> **Exercise directions**: Take the data below and filter it for lines containing the word "const"; show each line found.

> **Plain-text document sources**:
........

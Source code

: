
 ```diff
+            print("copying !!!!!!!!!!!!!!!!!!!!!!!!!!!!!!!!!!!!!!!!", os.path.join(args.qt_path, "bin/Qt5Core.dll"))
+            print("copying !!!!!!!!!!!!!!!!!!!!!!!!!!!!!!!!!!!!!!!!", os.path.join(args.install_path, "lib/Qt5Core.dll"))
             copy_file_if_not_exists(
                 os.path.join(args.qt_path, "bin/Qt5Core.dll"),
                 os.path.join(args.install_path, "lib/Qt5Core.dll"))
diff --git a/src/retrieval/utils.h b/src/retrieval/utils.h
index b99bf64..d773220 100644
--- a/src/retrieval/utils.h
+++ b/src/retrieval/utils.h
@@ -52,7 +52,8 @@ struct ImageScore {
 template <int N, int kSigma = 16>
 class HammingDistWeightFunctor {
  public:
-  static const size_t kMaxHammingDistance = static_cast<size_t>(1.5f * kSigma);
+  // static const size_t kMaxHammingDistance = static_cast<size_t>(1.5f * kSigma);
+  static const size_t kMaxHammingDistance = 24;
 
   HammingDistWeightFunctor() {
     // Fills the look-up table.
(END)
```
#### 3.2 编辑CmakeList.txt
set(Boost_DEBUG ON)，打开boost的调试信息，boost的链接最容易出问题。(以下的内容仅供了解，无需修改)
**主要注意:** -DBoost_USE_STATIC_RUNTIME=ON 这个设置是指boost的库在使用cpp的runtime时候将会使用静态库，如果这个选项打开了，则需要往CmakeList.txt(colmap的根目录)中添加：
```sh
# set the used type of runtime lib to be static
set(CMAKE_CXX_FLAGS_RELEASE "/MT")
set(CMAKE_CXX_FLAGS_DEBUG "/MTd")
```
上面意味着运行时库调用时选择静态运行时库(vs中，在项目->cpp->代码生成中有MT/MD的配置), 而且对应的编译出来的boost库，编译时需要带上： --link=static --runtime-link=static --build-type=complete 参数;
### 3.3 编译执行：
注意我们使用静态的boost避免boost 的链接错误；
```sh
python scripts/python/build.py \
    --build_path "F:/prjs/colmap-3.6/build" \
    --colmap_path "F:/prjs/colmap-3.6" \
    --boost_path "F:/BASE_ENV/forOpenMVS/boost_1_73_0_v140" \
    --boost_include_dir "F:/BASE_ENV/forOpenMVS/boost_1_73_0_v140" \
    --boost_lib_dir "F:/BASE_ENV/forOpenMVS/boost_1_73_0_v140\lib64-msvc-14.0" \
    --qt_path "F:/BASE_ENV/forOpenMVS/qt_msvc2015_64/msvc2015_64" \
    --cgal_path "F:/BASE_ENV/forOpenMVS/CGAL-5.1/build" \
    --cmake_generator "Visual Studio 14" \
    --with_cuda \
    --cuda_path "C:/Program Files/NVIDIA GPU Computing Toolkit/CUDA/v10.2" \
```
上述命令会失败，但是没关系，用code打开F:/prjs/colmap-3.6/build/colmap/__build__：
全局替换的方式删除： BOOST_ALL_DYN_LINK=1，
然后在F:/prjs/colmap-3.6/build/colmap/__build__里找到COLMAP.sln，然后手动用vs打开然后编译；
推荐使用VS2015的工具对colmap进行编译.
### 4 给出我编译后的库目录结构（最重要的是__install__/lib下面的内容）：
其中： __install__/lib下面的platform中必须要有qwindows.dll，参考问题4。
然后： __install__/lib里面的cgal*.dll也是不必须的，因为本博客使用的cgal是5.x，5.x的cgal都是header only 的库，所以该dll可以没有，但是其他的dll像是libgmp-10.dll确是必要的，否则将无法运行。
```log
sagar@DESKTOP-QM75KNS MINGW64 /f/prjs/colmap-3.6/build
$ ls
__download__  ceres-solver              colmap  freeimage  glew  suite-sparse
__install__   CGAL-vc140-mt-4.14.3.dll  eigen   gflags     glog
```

........

> **Solution for this problem**:
-  static const size_t kMaxHammingDistance = static_cast<size_t>(1.5f * kSigma);
+  // static const size_t kMaxHammingDistance = static_cast<size_t>(1.5f * kSigma);
+  static const size_t kMaxHammingDistance = 24;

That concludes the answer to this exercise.